Medical Knowledge Graph QA for Drug-Drug Interaction Prediction based on Multi-hop Machine Reading Comprehension
Peng Gao, Feng Gao, Jian-Cheng Ni, Yu Wang, Fei Wang
TL;DR
DDI prediction benefits from integrating cross-document biomedical knowledge with structured reasoning. MedKGQA combines a knowledge-fusion stage that embeds DrugBank and Reactome relations with a graph-reasoning stage that operates on a four-type heterogeneous graph using co-attention and multi-relational Graph Attention Networks. The approach achieves state-of-the-art accuracy on the MedHop dataset (e.g., a 64.8% test score, up from 60.3%), and ablations show the critical role of the reasoning graph and external knowledge. The work demonstrates the feasibility and value of fusing KB embeddings with graph-based MRC for biomedical QA, with visualization supporting interpretability and potential extension to other closed domains. It offers practical impact by enabling more accurate, knowledge-aware DDI prediction and lays groundwork for broader applications in law, physics, and beyond.
Abstract
Drug-drug interaction prediction is a crucial issue in molecular biology. Traditional methods of observing drug-drug interactions through medical experiments require significant resources and labor.

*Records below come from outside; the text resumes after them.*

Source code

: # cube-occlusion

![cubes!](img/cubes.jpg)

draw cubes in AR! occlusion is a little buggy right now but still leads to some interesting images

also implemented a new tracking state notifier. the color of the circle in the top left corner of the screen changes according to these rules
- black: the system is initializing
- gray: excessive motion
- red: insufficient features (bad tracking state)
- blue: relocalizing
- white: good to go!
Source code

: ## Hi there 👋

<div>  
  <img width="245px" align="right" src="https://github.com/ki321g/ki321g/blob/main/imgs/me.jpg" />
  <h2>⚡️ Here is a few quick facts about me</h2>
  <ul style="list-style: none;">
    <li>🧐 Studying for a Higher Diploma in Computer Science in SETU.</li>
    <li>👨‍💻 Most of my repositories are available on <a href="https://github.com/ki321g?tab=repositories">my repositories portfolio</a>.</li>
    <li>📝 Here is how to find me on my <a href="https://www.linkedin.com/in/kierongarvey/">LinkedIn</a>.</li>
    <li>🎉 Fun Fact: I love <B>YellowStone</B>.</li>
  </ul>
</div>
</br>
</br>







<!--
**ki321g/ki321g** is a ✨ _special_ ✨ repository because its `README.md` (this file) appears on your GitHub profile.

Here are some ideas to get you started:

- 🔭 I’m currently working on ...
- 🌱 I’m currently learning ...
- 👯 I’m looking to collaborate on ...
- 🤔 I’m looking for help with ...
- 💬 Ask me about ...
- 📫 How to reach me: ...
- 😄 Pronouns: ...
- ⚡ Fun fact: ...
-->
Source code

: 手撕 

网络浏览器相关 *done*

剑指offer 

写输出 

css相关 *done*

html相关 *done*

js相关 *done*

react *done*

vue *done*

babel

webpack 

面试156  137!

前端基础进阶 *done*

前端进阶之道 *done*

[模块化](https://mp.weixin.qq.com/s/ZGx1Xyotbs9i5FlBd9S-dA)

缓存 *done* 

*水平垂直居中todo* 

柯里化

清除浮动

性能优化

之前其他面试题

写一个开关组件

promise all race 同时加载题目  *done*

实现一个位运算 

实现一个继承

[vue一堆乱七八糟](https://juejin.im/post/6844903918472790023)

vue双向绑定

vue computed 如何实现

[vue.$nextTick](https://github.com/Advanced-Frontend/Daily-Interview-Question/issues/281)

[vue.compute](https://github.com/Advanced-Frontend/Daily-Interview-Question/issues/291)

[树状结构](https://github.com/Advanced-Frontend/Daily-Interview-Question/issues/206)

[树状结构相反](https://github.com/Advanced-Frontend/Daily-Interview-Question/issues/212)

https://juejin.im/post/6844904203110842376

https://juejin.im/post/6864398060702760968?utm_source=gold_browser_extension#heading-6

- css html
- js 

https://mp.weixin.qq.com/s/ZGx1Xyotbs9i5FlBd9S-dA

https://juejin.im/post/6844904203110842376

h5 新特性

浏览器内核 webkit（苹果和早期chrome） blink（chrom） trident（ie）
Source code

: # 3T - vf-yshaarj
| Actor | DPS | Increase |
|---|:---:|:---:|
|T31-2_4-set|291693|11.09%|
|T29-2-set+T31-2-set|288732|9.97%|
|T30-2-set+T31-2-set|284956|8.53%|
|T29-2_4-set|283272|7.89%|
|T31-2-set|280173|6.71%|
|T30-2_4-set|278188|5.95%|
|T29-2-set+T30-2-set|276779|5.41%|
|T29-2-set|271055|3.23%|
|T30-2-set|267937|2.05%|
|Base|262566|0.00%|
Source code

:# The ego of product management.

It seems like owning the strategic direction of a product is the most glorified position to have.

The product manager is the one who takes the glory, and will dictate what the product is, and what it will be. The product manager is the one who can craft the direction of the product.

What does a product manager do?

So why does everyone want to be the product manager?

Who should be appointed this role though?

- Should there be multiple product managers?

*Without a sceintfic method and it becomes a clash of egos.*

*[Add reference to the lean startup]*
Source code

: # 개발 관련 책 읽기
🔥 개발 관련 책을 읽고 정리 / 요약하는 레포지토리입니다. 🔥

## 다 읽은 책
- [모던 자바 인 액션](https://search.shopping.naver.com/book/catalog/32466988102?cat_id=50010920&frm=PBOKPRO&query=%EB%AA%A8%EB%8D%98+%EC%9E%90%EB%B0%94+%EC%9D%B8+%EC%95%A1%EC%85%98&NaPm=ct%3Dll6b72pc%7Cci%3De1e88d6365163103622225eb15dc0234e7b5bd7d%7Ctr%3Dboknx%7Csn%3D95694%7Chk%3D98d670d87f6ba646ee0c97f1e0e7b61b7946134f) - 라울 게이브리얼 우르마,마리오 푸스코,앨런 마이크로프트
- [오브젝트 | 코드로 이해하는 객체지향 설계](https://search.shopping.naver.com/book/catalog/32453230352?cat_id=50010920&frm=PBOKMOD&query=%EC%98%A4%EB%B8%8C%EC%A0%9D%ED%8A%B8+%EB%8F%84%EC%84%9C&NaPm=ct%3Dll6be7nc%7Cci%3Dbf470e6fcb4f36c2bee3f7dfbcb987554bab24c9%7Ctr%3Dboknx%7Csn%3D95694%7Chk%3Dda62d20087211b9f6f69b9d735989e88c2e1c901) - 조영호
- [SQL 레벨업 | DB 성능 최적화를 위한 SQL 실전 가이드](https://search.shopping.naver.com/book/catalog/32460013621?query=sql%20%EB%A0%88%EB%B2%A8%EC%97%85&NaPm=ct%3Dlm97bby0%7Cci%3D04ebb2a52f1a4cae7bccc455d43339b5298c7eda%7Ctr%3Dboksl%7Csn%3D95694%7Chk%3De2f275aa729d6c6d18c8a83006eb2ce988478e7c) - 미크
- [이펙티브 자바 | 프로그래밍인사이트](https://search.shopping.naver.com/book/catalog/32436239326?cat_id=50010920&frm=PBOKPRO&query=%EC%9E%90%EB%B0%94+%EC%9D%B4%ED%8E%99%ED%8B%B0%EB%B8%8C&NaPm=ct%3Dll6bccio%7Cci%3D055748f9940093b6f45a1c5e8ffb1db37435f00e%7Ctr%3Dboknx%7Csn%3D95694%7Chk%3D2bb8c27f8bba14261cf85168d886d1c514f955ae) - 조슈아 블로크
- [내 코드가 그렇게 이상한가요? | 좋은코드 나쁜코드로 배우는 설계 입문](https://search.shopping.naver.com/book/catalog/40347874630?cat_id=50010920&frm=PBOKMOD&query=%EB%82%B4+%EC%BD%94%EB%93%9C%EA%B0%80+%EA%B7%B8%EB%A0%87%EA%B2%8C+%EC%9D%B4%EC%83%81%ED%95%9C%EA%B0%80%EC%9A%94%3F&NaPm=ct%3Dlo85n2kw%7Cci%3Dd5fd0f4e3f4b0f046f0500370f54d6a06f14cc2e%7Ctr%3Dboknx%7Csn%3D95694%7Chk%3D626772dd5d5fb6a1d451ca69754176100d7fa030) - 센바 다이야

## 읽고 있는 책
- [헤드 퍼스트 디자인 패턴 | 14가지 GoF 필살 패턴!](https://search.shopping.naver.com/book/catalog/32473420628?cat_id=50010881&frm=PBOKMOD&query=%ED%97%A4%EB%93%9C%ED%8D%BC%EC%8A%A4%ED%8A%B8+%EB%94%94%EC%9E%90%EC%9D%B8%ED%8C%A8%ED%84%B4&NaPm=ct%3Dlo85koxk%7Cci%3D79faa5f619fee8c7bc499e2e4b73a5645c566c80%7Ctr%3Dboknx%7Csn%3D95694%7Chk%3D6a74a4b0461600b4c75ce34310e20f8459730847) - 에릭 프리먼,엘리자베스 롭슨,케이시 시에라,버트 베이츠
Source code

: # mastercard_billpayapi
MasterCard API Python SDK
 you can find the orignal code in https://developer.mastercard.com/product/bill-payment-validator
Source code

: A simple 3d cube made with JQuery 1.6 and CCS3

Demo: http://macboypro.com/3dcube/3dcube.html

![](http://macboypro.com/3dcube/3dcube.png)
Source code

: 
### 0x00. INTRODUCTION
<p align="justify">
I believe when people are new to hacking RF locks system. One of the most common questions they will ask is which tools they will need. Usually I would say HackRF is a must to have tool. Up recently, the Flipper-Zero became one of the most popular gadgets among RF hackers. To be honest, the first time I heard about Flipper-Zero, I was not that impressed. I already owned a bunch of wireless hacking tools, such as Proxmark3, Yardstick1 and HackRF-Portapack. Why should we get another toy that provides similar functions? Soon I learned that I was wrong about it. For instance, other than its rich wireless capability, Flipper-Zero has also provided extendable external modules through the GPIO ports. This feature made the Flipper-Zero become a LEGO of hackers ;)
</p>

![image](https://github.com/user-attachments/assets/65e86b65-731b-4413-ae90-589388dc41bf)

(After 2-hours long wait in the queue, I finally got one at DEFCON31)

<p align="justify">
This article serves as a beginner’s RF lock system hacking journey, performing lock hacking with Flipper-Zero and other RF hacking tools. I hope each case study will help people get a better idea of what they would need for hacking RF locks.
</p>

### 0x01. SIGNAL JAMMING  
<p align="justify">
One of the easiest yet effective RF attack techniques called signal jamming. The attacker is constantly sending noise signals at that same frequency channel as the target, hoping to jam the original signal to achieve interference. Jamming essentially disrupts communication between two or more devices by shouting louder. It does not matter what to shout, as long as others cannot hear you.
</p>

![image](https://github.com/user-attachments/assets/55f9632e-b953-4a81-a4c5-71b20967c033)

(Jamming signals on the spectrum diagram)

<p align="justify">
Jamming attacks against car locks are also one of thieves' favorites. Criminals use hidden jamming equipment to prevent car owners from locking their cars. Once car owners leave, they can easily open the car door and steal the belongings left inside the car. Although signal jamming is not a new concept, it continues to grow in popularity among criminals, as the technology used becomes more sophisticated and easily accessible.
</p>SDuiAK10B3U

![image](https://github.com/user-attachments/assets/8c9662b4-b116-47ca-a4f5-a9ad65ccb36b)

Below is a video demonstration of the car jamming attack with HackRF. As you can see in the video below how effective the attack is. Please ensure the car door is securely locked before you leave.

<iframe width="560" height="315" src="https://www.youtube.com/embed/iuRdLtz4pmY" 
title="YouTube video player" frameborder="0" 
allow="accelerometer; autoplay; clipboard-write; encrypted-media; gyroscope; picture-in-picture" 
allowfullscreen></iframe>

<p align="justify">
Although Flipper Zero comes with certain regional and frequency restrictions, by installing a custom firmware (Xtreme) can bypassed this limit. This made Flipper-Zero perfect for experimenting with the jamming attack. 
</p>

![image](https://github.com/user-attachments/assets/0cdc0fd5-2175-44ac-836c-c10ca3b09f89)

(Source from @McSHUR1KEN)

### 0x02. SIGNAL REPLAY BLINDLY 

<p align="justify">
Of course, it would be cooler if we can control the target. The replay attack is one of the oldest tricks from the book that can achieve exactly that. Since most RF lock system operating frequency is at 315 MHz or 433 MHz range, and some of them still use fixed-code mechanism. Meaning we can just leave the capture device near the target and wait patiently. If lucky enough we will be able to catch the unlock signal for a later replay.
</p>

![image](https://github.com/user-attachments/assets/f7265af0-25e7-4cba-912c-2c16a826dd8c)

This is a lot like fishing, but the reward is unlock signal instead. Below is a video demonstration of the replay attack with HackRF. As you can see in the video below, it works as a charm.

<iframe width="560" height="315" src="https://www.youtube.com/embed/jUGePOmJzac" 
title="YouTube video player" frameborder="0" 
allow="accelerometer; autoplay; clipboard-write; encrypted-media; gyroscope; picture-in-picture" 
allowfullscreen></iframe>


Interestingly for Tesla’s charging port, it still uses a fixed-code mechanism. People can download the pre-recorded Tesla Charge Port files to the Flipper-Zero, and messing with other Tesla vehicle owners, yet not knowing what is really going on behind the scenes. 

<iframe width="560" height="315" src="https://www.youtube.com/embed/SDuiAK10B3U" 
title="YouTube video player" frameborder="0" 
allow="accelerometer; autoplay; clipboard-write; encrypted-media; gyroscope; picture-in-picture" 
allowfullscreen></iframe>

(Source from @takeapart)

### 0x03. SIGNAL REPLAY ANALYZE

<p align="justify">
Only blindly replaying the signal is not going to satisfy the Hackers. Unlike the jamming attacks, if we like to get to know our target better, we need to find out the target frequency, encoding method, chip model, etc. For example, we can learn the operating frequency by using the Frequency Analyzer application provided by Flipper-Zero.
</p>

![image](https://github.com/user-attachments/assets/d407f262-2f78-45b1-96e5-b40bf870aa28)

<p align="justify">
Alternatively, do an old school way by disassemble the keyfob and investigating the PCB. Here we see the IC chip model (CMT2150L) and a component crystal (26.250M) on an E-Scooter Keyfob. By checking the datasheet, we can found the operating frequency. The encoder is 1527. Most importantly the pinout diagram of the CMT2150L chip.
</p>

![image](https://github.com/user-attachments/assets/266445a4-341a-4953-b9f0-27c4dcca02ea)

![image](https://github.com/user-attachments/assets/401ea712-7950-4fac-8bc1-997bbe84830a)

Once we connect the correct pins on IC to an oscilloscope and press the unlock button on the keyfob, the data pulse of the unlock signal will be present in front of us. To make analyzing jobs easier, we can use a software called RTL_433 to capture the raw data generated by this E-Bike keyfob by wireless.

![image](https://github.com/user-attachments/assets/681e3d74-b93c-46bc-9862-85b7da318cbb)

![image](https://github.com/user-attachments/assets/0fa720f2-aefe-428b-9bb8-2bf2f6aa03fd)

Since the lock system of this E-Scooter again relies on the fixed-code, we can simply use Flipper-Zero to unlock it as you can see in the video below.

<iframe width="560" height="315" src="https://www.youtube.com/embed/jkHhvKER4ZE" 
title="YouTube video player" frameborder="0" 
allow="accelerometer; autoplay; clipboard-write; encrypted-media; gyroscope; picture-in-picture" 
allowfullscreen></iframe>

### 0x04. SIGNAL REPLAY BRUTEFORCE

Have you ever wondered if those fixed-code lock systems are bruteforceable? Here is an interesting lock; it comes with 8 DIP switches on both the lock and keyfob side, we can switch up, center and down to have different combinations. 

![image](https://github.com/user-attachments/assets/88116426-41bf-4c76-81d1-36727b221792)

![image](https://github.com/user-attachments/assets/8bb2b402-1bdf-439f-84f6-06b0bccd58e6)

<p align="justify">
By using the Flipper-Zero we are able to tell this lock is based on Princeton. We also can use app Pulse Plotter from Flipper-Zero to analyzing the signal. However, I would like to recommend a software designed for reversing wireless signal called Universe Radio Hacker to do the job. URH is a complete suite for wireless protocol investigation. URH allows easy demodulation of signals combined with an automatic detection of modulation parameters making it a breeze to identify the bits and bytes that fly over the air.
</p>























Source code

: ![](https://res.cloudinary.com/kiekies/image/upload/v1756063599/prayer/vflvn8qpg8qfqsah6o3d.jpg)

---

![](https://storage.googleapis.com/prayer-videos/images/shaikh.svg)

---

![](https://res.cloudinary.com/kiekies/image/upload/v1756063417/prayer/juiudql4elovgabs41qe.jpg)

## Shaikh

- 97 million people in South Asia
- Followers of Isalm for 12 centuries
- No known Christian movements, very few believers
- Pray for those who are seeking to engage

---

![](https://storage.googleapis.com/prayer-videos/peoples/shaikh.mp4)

This paper presents a medical knowledge graph question answering model, dubbed MedKGQA, that predicts drug-drug interaction by employing machine reading comprehension from closed-domain literature and constructing a knowledge graph of drug-protein triplets from open-domain documents. The model vectorizes the drug-protein target attributes in the graph using entity embeddings and establishes directed connections between drug and protein entities based on the metabolic interaction pathways of protein targets in the human body. This aligns multiple external knowledge and applies it to learn the graph neural network. Without bells and whistles, the proposed model achieved a 4.5% improvement in terms of drug-drug interaction prediction accuracy compared to previous state-of-the-art models on the Qangaroo MedHop dataset. Experimental results demonstrate the efficiency and effectiveness of the model and verify the feasibility of integrating external knowledge in machine reading comprehension tasks.